| Task requirements |
What is the number of lines in the data holding the word "randomness"? Give that number by itself.

━━━━━━━━━━━━━━━━

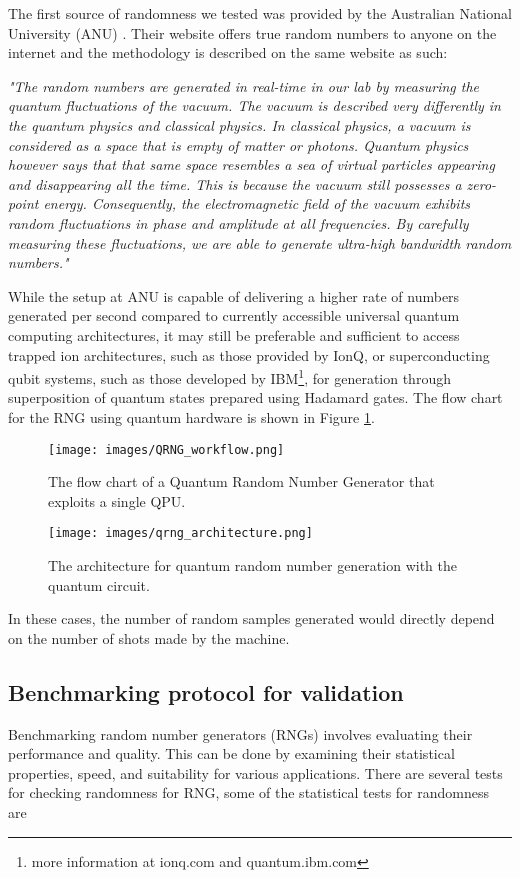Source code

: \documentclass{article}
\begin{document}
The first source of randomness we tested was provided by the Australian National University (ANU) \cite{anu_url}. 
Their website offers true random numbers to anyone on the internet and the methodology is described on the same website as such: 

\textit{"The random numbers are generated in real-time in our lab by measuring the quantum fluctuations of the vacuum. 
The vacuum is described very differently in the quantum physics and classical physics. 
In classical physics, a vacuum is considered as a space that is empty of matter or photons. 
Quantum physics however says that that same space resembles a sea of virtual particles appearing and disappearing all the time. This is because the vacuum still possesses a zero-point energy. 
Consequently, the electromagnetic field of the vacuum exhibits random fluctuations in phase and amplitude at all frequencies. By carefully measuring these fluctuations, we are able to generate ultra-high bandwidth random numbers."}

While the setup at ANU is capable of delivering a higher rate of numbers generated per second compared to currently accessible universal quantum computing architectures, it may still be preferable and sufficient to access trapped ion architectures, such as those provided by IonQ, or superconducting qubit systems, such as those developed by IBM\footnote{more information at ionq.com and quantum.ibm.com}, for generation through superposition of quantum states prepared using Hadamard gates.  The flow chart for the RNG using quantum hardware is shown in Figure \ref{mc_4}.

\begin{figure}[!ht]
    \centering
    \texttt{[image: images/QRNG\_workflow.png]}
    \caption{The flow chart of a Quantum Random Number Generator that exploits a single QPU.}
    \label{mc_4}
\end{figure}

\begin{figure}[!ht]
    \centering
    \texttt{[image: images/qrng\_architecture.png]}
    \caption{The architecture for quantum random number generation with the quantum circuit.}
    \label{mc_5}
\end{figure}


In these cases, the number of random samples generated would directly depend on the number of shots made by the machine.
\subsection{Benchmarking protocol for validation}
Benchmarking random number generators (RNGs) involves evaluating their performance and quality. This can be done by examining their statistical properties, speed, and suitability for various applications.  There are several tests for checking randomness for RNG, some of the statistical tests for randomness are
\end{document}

━━━━━━━━━━━━━━━━

| Task output |
2